TASK GOAL | Lines before the one containing "properties of honeycombs." are left out; output the rest of the data exactly, through the final line.

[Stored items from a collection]
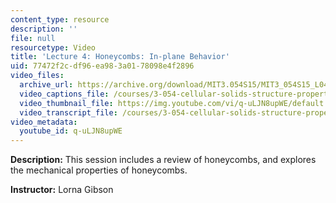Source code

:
 ```yaml
---
content_type: resource
description: ''
file: null
resourcetype: Video
title: 'Lecture 4: Honeycombs: In-plane Behavior'
uid: 77472f2c-df96-ea98-3a01-78098e4f2896
video_files:
  archive_url: https://archive.org/download/MIT3.054S15/MIT3_054S15_L04_300k.mp4
  video_captions_file: /courses/3-054-cellular-solids-structure-properties-and-applications-spring-2015/d98cf2fd49425c14bf5010004d1b2413_q-uLJN8upWE.vtt
  video_thumbnail_file: https://img.youtube.com/vi/q-uLJN8upWE/default.jpg
  video_transcript_file: /courses/3-054-cellular-solids-structure-properties-and-applications-spring-2015/807f5224092fb5ba40072fd6c476b176_q-uLJN8upWE.pdf
video_metadata:
  youtube_id: q-uLJN8upWE
---
```


**Description:** This session includes a review of honeycombs, and explores the mechanical properties of honeycombs.

**Instructor:** Lorna Gibson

RESULT FOR THIS EXERCISE |
**Description:** This session includes a review of honeycombs, and explores the mechanical properties of honeycombs.

**Instructor:** Lorna Gibson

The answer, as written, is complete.